2. Line 1:  Problem definition.
RH2PT:  Numbers of loci and hybrids, table option.
RHMINBRK:  Numbers of problems, loci, hybrids, and screen output option.
RHMAXLIK:  Same as RHMINBRK.

3. Output permutation vector for RH2PT.  Just after the retention symbols and 
just before the retention data, RH2PT requires a permutation for the loci for 
purposes of output.  This should not be present for the other two programs.

4. Problem Control Record.  This record, input for each problem after the 
retention data, includes different variables for RHMINBRK and RHMAXLIK.

5. Depending on which ordering option is chosen, there may be an additional 
difference for RHMINBRK and RHMAXLIK.  For a list of locus orders (ORDOPT=1), 
there are no further differences.  For stepwise locus ordering (ORDOPT=2) or 
branch and bound (ORDOPT=4), the stepwise locus ordering/branch and bound 
control record is different for the two programs.  For simulated annealing 
(ORDOPT=3), the simulated annealing control record 1 is different for the two 
programs.


CHECKING FOR DATA ERRORS AND INFLUENTIAL HYBRIDS IN THE MULTIPOINT ANALYSES

Several situations suggest that individual RHs merit special attention. (1) A 
hybrid requires a large number of obligate chromosome breaks under the best 
locus order.  (2) A hybrid scored as ------+------ or +++++-++++++ may correctly 
indicate two closely positioned breaks; alternatively, the discordant marker may 
have been mistyped.  (3) A hybrid is identified as influential in the analysis 
in the sense that it requires a different numbers of obligate breaks under the 
best and other nearly best locus orders (minimum breaks), or that its likelihood 
is substantially different under the best and other nearly best locus orders 
(maximum likelihood). Under each of these circumstances, we recommend the 
hybrids be re-scored or perhaps even re-typed.  In this process, we recommend 
separation of the tasks of identification of hybrids for reconsideration, and 
actual reconsideration of the hybrids.  If a hybrid will simply be re-scored, we
recommend that all markers be re-scored, with no special attention drawn to
particular markers.


OUTLINE FOR THE ANALYSIS OF RH MAPPING DATA

Proper analysis of RH mapping data involves several steps.  RHMAP provides a set
 of programs to carry out many of these steps.  We advocate the following 
approach to the analysis of RH mapping data:  (1) careful marker scoring, data 
entry, and data checking; (2) calculation of descriptive statistics and two-
point analysis by RH2PT; (3) nonparametric multipoint RH mapping by RHMINBRK; 
and (4) maximum likelihood RH mapping by RHMAXLIK. These steps are next 
considered in greater detail.

Scoring of markers in RH mapping studies is not trivial, particularly if PCR is 
used.  In cases of ambiguity, such as weak positives, consideration should be 
given to repeating the experiment or simply calling the data missing. If only a 
small portion of the data are ambiguous, treating those data as missing gnerally 
will not result in substantial information loss.

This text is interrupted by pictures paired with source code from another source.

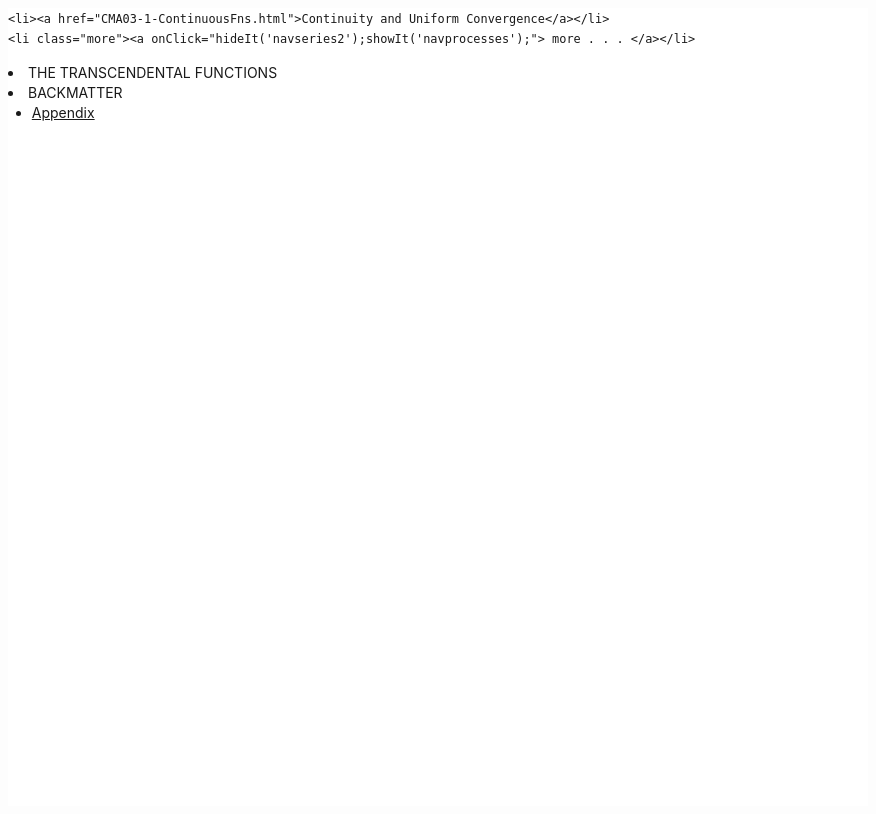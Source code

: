     <li><a href="CMA03-1-ContinuousFns.html">Continuity and Uniform Convergence</a></li>
    <li class="more"><a onClick="hideIt('navseries2');showIt('navprocesses');"> more . . . </a></li>
  </ul>
</li>
<li class="part"><a onClick="hideIt('navseries2');showIt('navtranscendental');">THE TRANSCENDENTAL FUNCTIONS</a></li>
<li class="part"><a onClick="hideIt('navseries2');showIt('navback');">BACKMATTER</a> 
  <ul >
    <li ><a href="CMA24-Appendix-I-LogrithmAndExponential.html">Appendix</a></li>
  </ul>
</li>
</ul>
</div>



<div id="navfront" class="navigation" style="visibility:hidden;" >
<h2 id="contents">Contents</h2>
<ul>
<li class="part"><a>FRONTMATTER</a>
  <ul>
    <li><a href="CMA00-Front.html#acourseof">Title Page</a></li>
    <li><a href="CMA00-Front.html#cambridgeuniversitypress">Copyright</a></li>
    <li><a href="CMA00-Front.html#preface">Preface</a></li>
    <li><a href="CMA00-Front.html#editorsnote">Editor&#8217;s Note</a></li>
    <li class="toc"><a href="CMA00-Front.html#contents">Table of Contents</a></li>
  </ul>
</li>
<li class="part"><a onClick="hideIt('navfront');showIt('navprocesses');">PROCESSES OF ANALYSIS</a>  
<ul>
    <li class="more current"><a onClick="showIt('navseries2');hideIt('navfront');"> you are here . . . </a></li>
  </ul>
</li>
<li class="part"><a onClick="hideIt('navfront');showIt('navtranscendental');">THE TRANSCENDENTAL FUNCTIONS</a></li>
<li class="part"><a onClick="hideIt('navfront');showIt('navback');">BACKMATTER</a></li>
</ul>
</div>


<div id="navprocesses" class="navigation" style="visibility:hidden;" >
<h2 id="contents">Contents</h2>
<ul>
<li class="part"><a onClick="showIt('navfront');hideIt('navprocesses');">FRONTMATTER</a></li>
<li class="part"><a>PROCESSES OF ANALYSIS</a>
  <ul >
    <li><a href="CMA01-Complex.html">Complex Numbers</a></li>
    <li><a href="#" onClick="showIt('navseries2');hideIt('navprocesses');">The Theory of Convergence</a></li>
    <li class="more current"><a onClick="showIt('navseries2');hideIt('navprocesses');"> you are here . . . </a></li>
     <li><a href="CMA03-1-ContinuousFns.html">Continuity and Uniform Convergence</a></li>
     <li><a href="CMA04-1-Integration.html">The Theory of Riemann Integration</a></li>
     <li><a href="CMA05-1-AnalyticFunctions.html">The Properties of Analytic Functions</a></li>
      <li><a href="CMA06-1-Residues.html">The Theory of Residues</a></li>
     <li><a href="CMA07-1-ExpansionOfFunctions.html">Expanding Functions in Infinite Series</a></li>
     <li><a href="CMA08-1-AsymptoticExpansion.html">Asymptotic Expansions &amp Summability</a></li>
     <li><a href="CMA09-1-FourierSeries.html">Fourier Series &amp; Trigonometrical Series</a></li>
     <li class="notdone"><a href="whereOwhere.html">Linear Differential Equations</a></li>
     <li class="notdone"><a href="whereOwhere.html">Integral Equations</a></li>
  </ul>
</li>
<li class="part"><a onClick="hideIt('navprocesses');showIt('navtranscendental');">THE TRANSCENDENTAL FUNCTIONS</a></li>
<li class="part"><a onClick="hideIt('navprocesses');showIt('navback');">BACKMATTER</a></li>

Data entry requires a file editor.  Double entry, in which the data are entered 
into two different files with the resulting files compared, should be used; 
double entry requires only a little extra time, and should result in detection 
of nearly all data entry errors.  After data are entered, careful re-checking to 
eliminate errors is strongly recommended, even if double entry was used.

Once data have been entered, RH2PT can be used to determine linkage groups, 
estimate locus retention probabilities, and estimate distances between the 
various markers.  Subsequent multipoint analyses (see below) are best undertaken 
on those (sets of) loci that appear to be linked based on the two-point 
analyses; inclusion of unlinked markers complicates the analysis and 
interpretation of the RH mapping data.  Retention probability estimates for the 
different loci will suggest whether the equal fragment retention probability 
model should be appropriate for the maximum likelihood analysis, or whether 
alternative fragment retention models should be considered.  Breakage 
probability and distance estimates for the marker pairs will suggest locus 
orders for the markers; these orders can be compared to those inferred in the 
more complex multipoint analyses. Substantial discrepancies suggest checking the 
analyses undertaken. Breakage probability estimates for the two-point and 
multipoint maximum likelihood analyses generally should be similar, particularly 
for loci that are close together.  The estimates from these analyses should be 
compared for consistency.  Substantial discrepancies again suggest checking the
analyses undertaken.

Multipoint analysis under the minimum breaks criterion provides a useful adjunct 
to subsequent maximum likelihood analysis.  Since the minimum breaks approach is 
nonparametric, violations of assumptions such as independent fragment retention 
or specific fragment retention models are of no concern.  Locus orders obtained 
under the minimum breaks criterion can be used as a list of input orders for 
subsequent maximum likelihood analysis; alternatively, the lists of best orders 
under the two methods can be compared and discrepancies noted.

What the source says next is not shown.